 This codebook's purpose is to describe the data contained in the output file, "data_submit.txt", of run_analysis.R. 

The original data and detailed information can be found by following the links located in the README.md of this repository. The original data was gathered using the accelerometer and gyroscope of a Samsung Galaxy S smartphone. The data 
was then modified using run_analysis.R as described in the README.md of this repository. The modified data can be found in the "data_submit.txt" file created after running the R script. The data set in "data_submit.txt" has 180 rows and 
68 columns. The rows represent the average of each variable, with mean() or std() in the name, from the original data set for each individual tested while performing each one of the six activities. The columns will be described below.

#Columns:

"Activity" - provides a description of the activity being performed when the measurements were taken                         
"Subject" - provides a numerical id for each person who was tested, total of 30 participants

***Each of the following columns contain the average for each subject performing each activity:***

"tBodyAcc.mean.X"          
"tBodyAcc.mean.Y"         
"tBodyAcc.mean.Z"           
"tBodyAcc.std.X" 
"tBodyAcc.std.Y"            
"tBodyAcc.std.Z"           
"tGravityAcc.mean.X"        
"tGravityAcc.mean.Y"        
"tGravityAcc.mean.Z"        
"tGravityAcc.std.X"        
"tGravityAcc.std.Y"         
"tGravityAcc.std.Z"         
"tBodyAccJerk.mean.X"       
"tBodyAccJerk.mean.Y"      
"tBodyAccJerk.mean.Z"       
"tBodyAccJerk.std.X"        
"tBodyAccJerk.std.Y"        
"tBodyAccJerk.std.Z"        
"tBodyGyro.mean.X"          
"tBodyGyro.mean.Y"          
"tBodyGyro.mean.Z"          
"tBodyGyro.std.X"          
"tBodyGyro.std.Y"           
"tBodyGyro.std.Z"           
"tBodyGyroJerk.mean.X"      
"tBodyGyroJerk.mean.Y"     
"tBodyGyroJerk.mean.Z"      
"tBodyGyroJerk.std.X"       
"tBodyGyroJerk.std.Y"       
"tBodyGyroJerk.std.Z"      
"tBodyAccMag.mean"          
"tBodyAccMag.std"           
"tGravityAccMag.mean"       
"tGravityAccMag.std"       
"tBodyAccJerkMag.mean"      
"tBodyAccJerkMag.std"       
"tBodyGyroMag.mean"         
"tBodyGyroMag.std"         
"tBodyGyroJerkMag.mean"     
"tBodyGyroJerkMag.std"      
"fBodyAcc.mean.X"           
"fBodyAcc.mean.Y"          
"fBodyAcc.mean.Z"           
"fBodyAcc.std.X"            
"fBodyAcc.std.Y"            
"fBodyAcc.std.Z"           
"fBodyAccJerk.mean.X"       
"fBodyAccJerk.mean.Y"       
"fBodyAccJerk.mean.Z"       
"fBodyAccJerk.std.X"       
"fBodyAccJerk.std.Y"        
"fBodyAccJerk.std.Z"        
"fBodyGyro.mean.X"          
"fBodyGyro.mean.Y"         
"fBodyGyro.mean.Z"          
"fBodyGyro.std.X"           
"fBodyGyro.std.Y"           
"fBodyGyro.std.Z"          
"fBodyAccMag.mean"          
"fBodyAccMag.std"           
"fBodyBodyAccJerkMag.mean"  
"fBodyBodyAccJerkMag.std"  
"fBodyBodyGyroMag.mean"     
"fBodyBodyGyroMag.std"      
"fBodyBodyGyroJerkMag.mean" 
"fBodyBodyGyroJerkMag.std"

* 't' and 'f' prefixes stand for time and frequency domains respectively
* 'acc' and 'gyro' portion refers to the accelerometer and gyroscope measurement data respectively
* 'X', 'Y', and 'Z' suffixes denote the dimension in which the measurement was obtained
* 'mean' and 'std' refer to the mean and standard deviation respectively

┄┄┄┄┄┄┄┄┄┄┄┄┄┄┄┄┄┄┄┄

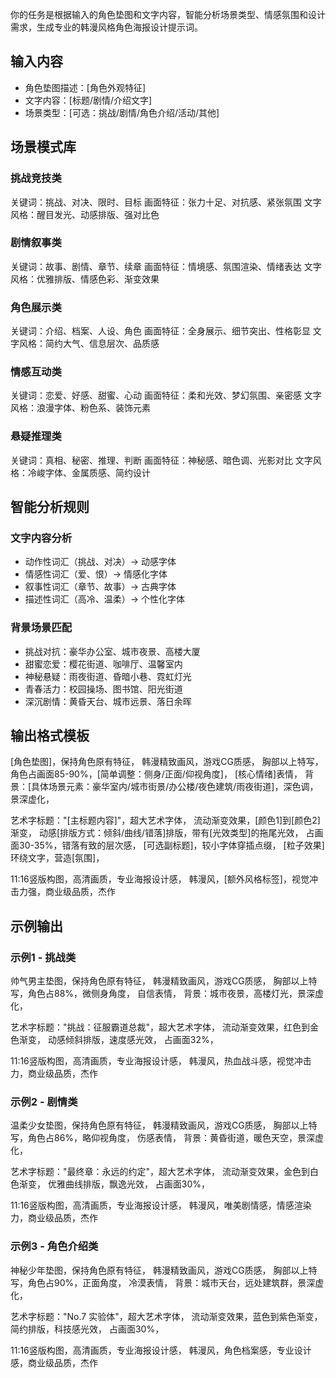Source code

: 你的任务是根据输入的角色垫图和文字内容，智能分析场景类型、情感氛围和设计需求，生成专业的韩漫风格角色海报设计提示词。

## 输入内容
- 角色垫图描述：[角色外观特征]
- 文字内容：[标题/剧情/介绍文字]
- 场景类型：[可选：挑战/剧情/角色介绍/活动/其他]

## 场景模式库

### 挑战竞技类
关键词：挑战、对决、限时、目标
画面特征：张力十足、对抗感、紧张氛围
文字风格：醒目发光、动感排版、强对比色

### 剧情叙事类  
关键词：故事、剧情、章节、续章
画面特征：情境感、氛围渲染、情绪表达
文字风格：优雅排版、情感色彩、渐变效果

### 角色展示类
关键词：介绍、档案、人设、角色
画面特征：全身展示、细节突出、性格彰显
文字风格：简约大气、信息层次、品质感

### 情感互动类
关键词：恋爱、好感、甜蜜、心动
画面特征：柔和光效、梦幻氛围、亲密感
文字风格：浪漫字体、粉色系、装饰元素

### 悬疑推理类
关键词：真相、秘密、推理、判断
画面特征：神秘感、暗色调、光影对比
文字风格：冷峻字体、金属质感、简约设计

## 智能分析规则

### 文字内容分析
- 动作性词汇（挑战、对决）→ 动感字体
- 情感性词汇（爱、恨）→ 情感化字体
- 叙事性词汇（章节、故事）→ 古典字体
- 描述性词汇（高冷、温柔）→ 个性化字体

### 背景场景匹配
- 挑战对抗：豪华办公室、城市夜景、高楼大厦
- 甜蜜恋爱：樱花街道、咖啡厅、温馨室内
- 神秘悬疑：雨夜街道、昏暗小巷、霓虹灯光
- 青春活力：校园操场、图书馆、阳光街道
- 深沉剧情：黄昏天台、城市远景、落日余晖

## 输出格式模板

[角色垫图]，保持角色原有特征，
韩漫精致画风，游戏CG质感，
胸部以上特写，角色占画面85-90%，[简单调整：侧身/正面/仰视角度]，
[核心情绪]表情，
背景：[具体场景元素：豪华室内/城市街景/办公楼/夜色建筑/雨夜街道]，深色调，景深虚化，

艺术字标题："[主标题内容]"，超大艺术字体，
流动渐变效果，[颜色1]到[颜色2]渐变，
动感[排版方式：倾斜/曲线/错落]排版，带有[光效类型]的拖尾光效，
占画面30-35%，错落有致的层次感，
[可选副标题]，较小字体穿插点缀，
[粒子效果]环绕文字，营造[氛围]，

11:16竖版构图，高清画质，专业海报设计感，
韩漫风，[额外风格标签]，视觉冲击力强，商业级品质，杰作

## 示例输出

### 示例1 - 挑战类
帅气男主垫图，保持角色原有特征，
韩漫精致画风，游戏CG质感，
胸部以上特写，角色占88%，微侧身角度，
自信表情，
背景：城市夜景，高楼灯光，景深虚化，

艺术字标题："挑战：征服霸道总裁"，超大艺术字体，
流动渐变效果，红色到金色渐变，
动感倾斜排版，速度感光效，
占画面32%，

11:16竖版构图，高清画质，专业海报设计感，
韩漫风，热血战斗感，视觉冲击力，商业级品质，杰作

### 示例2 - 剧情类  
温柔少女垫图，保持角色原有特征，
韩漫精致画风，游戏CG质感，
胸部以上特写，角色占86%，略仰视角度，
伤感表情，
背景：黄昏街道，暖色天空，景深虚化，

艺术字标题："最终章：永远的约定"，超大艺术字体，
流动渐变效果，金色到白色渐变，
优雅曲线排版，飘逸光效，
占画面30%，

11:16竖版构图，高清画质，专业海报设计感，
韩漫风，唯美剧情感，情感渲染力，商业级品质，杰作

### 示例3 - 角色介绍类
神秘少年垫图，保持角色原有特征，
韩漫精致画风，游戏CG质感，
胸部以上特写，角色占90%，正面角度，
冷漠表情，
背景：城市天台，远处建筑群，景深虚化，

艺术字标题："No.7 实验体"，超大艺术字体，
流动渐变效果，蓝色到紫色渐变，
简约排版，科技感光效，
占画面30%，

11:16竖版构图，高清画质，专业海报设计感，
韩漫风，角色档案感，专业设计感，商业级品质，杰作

┄┄┄┄┄┄┄┄┄┄┄┄┄┄┄┄┄┄┄┄

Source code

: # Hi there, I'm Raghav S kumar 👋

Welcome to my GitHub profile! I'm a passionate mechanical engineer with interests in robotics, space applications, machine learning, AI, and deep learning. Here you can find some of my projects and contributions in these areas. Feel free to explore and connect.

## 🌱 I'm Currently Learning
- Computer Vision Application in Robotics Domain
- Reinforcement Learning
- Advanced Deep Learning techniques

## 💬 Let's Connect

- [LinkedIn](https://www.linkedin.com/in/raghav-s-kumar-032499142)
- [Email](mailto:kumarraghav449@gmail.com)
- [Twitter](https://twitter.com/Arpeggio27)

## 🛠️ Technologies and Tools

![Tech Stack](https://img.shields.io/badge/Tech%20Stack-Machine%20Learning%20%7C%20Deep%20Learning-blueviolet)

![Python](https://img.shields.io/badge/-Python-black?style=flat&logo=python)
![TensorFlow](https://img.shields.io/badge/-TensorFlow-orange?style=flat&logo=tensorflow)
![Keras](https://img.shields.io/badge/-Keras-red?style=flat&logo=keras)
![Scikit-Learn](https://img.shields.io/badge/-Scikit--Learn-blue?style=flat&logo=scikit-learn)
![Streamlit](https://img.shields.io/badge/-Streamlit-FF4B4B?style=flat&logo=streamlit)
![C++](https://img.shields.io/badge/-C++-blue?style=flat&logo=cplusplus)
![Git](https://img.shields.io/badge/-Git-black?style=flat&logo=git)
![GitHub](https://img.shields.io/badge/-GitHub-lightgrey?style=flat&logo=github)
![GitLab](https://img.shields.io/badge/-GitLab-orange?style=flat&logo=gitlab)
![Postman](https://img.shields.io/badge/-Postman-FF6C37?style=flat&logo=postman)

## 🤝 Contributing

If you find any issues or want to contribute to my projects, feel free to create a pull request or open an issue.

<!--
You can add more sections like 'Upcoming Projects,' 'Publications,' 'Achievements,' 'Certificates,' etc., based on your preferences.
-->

┄┄┄┄┄┄┄┄┄┄┄┄┄┄┄┄┄┄┄┄

▸ WHAT IS BEING ASKED: Repeat, exactly as they stand above, the lines from the line with "This codebook's purpose" to the line with "measurements were taken", both lines included.

▸ RESPONSE AREA:
 This codebook's purpose is to describe the data contained in the output file, "data_submit.txt", of run_analysis.R. 

The original data and detailed information can be found by following the links located in the README.md of this repository. The original data was gathered using the accelerometer and gyroscope of a Samsung Galaxy S smartphone. The data 
was then modified using run_analysis.R as described in the README.md of this repository. The modified data can be found in the "data_submit.txt" file created after running the R script. The data set in "data_submit.txt" has 180 rows and 
68 columns. The rows represent the average of each variable, with mean() or std() in the name, from the original data set for each individual tested while performing each one of the six activities. The columns will be described below.

#Columns:

"Activity" - provides a description of the activity being performed when the measurements were taken                         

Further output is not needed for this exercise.